**Provided records**
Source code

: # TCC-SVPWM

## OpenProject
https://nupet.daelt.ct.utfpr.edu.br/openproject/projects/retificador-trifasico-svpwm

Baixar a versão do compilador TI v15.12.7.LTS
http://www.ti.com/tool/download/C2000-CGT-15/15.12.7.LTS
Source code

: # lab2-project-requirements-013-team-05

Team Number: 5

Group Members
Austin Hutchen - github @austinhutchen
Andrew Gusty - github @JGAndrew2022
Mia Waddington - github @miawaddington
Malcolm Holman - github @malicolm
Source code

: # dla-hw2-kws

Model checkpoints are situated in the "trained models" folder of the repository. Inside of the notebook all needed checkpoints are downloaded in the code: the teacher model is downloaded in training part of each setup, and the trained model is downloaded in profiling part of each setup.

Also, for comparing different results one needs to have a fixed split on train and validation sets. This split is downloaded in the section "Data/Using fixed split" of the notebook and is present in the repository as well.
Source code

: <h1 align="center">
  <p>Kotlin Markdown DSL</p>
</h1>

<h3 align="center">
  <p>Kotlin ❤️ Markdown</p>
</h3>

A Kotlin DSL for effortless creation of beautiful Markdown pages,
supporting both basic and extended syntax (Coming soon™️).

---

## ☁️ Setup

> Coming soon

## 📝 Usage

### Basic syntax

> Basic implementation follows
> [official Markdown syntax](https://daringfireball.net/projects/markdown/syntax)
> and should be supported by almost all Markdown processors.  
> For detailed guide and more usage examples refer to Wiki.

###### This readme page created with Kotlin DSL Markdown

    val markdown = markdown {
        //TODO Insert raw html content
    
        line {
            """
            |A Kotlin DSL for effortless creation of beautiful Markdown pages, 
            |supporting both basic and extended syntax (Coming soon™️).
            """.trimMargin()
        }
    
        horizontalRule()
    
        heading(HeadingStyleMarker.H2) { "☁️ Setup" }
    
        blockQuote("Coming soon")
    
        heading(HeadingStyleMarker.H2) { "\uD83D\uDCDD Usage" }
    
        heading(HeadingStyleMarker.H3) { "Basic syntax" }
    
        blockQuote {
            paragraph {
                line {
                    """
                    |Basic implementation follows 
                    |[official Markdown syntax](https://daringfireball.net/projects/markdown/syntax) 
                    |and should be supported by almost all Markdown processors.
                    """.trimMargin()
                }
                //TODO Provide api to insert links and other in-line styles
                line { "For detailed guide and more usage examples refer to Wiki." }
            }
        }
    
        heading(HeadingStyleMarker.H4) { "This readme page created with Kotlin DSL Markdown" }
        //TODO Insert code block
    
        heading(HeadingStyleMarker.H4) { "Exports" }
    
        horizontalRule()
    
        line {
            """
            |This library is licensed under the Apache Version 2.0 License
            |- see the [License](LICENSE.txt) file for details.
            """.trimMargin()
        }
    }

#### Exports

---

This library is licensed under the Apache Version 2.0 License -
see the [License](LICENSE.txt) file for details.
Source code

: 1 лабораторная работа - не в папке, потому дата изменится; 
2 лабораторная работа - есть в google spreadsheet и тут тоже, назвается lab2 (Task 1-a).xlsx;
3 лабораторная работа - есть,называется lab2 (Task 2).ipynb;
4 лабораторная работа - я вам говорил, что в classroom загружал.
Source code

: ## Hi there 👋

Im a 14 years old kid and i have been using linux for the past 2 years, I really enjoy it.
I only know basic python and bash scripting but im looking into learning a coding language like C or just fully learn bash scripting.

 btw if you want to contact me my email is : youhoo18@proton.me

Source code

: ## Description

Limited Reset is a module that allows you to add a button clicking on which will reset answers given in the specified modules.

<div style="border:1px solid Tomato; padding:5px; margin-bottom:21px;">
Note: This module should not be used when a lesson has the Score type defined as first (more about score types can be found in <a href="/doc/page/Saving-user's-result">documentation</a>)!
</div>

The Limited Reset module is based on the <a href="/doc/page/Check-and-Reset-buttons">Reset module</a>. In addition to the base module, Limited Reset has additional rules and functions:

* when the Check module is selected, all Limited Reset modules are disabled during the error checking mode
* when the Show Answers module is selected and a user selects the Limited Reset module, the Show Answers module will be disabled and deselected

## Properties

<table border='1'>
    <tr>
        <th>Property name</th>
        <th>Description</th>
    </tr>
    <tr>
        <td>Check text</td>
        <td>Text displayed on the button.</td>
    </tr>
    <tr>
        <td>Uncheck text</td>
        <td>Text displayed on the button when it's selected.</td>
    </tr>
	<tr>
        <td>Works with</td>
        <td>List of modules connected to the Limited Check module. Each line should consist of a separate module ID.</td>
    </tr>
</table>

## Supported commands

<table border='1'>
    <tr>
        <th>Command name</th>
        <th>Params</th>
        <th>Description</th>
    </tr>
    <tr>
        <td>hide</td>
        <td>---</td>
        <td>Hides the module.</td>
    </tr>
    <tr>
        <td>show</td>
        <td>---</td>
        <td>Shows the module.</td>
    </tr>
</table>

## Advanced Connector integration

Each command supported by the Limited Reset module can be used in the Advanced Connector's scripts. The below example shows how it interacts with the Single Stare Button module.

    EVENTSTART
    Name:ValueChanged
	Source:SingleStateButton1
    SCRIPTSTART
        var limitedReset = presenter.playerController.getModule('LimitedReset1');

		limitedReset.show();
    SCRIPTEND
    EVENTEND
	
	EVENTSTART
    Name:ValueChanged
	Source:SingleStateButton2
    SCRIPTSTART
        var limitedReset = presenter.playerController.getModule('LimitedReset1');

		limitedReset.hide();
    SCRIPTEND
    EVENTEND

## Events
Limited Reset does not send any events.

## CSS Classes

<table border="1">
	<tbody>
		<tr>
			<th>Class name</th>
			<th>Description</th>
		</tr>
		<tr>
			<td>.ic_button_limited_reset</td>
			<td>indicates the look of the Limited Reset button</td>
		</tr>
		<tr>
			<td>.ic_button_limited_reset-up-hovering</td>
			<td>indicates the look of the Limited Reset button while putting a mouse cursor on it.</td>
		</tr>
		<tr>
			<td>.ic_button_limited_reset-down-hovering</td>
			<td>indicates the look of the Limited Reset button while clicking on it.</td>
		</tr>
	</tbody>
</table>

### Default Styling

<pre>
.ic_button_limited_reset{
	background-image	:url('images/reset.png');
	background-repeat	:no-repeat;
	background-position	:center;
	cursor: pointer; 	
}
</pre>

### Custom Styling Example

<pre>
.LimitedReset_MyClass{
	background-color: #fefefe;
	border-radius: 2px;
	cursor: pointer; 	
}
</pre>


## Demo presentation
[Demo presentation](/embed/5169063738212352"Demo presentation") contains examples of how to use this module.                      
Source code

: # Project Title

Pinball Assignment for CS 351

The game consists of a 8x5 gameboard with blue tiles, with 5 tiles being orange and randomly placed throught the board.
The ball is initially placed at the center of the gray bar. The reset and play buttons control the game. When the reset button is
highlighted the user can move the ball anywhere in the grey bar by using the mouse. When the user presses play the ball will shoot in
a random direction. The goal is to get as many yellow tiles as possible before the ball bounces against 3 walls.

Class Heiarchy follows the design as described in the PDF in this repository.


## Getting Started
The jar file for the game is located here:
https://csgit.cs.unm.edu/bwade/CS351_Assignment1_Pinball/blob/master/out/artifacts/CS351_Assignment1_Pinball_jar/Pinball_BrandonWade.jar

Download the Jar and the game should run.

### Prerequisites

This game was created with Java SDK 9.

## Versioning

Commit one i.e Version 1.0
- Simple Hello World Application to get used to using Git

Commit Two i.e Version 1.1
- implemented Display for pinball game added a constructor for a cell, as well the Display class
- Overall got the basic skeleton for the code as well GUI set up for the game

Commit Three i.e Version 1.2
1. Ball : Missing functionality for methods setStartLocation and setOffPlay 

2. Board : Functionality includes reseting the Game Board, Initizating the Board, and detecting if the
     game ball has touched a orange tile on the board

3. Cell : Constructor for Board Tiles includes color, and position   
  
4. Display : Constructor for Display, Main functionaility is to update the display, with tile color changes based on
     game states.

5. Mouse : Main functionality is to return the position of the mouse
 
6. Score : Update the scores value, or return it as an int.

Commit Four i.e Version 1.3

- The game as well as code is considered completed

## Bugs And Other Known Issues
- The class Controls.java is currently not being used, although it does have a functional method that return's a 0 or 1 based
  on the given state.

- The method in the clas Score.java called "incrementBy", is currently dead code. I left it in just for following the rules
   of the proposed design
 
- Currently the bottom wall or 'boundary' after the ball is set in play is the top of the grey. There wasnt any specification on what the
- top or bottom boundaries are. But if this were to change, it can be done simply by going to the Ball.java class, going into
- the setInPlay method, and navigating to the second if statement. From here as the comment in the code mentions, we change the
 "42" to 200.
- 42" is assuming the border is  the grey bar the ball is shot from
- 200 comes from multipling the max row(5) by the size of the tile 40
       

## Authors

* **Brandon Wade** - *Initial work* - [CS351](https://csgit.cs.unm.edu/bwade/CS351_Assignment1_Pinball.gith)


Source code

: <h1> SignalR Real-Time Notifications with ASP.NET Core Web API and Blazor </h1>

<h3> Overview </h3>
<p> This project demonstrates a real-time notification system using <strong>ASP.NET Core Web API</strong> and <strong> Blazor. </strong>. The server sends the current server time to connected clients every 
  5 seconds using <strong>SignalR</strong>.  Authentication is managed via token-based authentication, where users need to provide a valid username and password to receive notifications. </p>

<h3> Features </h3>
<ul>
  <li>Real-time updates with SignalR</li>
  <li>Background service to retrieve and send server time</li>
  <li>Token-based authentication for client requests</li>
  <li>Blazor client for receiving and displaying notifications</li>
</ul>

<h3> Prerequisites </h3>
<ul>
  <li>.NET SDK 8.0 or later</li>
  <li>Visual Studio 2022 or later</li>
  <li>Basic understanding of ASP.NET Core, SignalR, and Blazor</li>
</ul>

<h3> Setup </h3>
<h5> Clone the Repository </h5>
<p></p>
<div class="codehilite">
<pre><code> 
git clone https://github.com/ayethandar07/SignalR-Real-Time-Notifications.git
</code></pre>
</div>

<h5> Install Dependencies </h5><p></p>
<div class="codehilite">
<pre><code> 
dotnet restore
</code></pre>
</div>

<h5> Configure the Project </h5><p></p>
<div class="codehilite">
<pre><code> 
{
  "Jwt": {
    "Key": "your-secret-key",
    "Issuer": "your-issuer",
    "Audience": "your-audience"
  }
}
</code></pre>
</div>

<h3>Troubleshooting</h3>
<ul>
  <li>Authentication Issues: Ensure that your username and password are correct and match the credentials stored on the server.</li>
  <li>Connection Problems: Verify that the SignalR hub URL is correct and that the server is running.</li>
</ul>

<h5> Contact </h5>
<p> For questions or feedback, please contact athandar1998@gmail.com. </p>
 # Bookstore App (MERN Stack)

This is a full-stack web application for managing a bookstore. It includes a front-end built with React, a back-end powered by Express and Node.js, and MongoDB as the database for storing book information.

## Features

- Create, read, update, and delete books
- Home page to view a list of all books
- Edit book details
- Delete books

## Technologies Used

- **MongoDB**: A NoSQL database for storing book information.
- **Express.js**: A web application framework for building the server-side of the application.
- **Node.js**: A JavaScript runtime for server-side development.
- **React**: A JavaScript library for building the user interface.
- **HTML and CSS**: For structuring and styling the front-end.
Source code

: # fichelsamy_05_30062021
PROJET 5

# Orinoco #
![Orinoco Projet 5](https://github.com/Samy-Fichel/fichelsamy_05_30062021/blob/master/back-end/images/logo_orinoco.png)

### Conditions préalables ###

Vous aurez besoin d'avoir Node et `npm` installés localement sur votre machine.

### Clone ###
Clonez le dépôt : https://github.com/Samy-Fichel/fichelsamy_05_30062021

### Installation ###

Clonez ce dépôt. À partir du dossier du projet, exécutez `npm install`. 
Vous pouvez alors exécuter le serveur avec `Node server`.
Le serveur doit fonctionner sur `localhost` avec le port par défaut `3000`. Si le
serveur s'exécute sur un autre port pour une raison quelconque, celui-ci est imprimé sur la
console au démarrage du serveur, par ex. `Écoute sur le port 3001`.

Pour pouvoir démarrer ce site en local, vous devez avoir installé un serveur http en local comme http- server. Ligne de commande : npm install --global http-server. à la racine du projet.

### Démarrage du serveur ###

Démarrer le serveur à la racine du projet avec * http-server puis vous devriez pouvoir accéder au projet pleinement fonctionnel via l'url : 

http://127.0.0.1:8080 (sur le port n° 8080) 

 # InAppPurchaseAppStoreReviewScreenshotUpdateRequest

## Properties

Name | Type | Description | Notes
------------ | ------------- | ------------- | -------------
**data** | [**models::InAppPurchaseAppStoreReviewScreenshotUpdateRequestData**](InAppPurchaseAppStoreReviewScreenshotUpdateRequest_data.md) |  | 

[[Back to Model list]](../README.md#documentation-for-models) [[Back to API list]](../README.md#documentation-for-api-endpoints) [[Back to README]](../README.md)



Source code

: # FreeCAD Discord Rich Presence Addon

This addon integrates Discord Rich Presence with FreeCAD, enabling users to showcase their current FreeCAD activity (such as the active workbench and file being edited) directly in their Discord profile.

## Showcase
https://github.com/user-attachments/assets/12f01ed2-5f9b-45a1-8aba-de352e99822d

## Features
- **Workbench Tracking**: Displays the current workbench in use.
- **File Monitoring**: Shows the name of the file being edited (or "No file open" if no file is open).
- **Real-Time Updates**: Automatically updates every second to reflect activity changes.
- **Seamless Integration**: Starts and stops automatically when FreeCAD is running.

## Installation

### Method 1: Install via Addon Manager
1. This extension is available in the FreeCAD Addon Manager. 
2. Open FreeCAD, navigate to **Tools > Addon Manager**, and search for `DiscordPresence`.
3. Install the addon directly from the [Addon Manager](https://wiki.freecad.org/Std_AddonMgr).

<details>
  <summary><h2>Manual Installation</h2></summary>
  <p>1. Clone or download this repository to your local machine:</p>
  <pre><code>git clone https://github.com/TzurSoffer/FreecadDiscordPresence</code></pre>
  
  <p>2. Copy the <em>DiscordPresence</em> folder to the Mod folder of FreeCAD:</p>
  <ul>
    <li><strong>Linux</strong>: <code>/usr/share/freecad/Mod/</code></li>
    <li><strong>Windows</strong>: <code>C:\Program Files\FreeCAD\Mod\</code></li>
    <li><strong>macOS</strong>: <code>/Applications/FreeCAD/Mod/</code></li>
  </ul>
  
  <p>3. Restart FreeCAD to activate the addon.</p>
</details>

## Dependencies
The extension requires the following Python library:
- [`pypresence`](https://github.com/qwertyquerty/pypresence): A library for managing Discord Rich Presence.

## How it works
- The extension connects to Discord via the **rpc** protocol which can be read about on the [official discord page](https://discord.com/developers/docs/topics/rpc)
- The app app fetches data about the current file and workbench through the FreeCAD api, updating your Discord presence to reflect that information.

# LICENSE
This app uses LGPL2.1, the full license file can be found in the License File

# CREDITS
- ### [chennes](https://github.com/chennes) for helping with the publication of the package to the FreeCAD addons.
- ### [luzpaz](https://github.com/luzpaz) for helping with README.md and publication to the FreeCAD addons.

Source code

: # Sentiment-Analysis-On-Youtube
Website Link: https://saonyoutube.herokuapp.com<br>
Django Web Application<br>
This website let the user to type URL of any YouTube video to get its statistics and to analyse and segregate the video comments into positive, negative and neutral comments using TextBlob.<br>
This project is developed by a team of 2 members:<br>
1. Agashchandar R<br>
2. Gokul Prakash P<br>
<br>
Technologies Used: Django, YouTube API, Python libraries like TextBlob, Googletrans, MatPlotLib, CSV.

**Exercise objective**
Only lines with the word "color" go in the answer. Take them all from the entries above.

**Answer to this task**
	background-color: #fefefe;
3. Cell : Constructor for Board Tiles includes color, and position   
4. Display : Constructor for Display, Main functionaility is to update the display, with tile color changes based on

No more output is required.